NBA Commissioner Adam Silver has hinted before that maybe the 75th anniversary year is a good time to introduce change, but now the league is taking more concrete steps to move that direction. The league office conducted a brainstorming session with representatives from some teams about potential changes, reports Kevin Arnovitz of ESPN.
On a June 17 conference call, a committee that consists of approximately a dozen top team executives from both basketball and business operations discussed with the league office ideas for alternatives to the traditional NBA schedule for the 2021-22 season. In what sources characterize as a wide-ranging brainstorming session with accompanying documents, participants contemplated how the NBA could introduce the aforementioned tournaments, as well as an abbreviated slate of regular-season games, to accommodate the additional events.
According to those with knowledge of the conversation, which sources regard as very exploratory, the proposed reforms would be adopted initially as a pilot program. The NBA would have the chance to observe the trial run and evaluate the long-term viability of such a schedule design.
There has been a push to reduce the number of regular season games for a while, and that came to the forefront again after these playoffs when Kawhi Leonard played in 60 regular season games to be rested and ready for the playoffs. Leonard led the Toronto Raptors to their first title.
However, pulling off major schedule changes in two years is a daunting task.
The biggest challenge in reducing the number of games is financial — teams count on the 41 nights of gate revenue each season, and have sold their local broadcast rights on the premise that there would be 82 games to show.
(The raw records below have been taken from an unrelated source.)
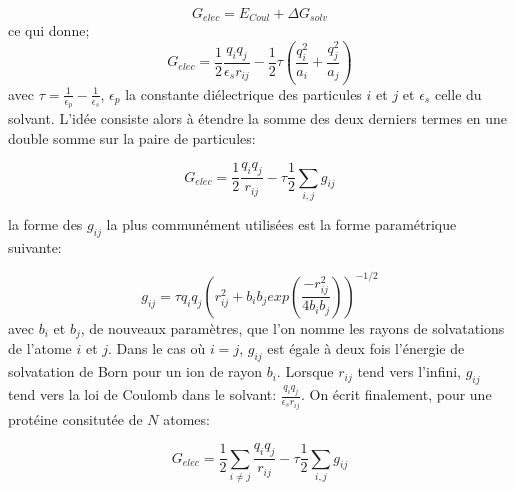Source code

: \begin{equation}
  \label{eq:GB}
  G_{elec} =  E_{Coul} + \Delta G_{solv}
\end{equation}
ce qui donne;
\begin{equation}
  \label{eq:GB}
 G_{elec} =  \frac{1}{2}  \frac{q_iq_j}{\epsilon_s r_{ij}} - \frac{1}{2}  \tau ( \frac{q_i^2}{a_i} +  \frac{q_j^2}{a_j})
\end{equation}
avec $ \tau = \frac{1}{\epsilon_p} - \frac{1}{\epsilon_s}$, $\epsilon_p$ la constante diélectrique des particules $i$ et $j$ et $\epsilon_s$ celle du solvant. L'idée consiste alors à étendre la somme des deux derniers termes en une double somme sur la paire de particules:

\begin{equation}
  G_{elec} = \frac{1}{2} \frac{q_iq_j}{r_{ij}} - \tau \frac{1}{2} \sum_{i,j} g_{ij}
\end{equation}

la forme des $g_{ij}$ la plus communément utilisées est la forme paramétrique suivante:


\begin{equation}
  \label{eq:GBg}
  g_{ij}= \tau q_iq_j (r^2_{ij} + b_ib_j exp(\frac{-r^2_{ij}}{4b_ib_j}))^{-1/2} 
\end{equation}
avec $b_i$ et $b_j$, de nouveaux paramètres, que l'on nomme les rayons de solvatations de l'atome $i$ et $j$. Dans le cas où $i=j$, $g_{ij}$ est égale à deux fois l'énergie de solvatation de Born pour un ion de rayon $b_i$. Lorsque $r_{ij}$ tend vers l'infini, $g_{ij}$ tend vers la loi de Coulomb dans le solvant: $\frac{q_iq_j}{\epsilon_s r_{ij}}$. On écrit finalement, pour une protéine consitutée de $N$ atomes:

\begin{equation}
  G_{elec} = \frac{1}{2} \sum_{i \neq j} \frac{q_iq_j}{r_{ij}} - \tau \frac{1}{2} \sum_{i,j} g_{ij}
\end{equation}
Sponsors — from the on-jersey ads through in-arena sponsors — also expect exposure over a full season.
To counter that, there is the mid-season tournament idea, where teams would play for a second, separate title, as is seen in European soccer. The idea is that revenue raised for that tournament — broadcast rights sold separately is part of it — would offset the gate revenue lost from games.
Also, there is the idea of a “play-in” tournament for the playoffs. The idea would be that the top six seeds in a conference would be set, but the 7-10 seeds would be put in a tournament of some kind with the winners advancing to the playoffs and to face the top seeds.
Also, some in the league believe that if there are fewer games — a scarcity of the product — more money can be charged to see it. The NFL is used as an example here, with just 16 regular season games each event is essential and can’t be missed. The NBA regular season does not feel like that in the least.
Of course, if you can charge more per game because there are fewer games, it would be another step in pricing out the casual basketball fan from going to games, which is already a problem.
On top of all that, any plan would need to be presented to and negotiated with the NBA’s players’ union.
“It would need to be negotiated with the Players Association,” Silver said at his Finals press conference, talking about a mid-season tournament. “I’ve had very general discussions with Michele Roberts about the notion that these are the kinds of things we’re looking at. I think she, of course, is supportive of looking at any ideas we have to build the business over time. But there’s nothing concrete that we have brought to the Players Association and said, you know, ‘Is this something you’ll support?'”
Silver is a commissioner willing to explore change, he does not fear it. He wants the league to embrace it. But how much change can be done to the schedule, and how fast, may be a real test of that philosophy.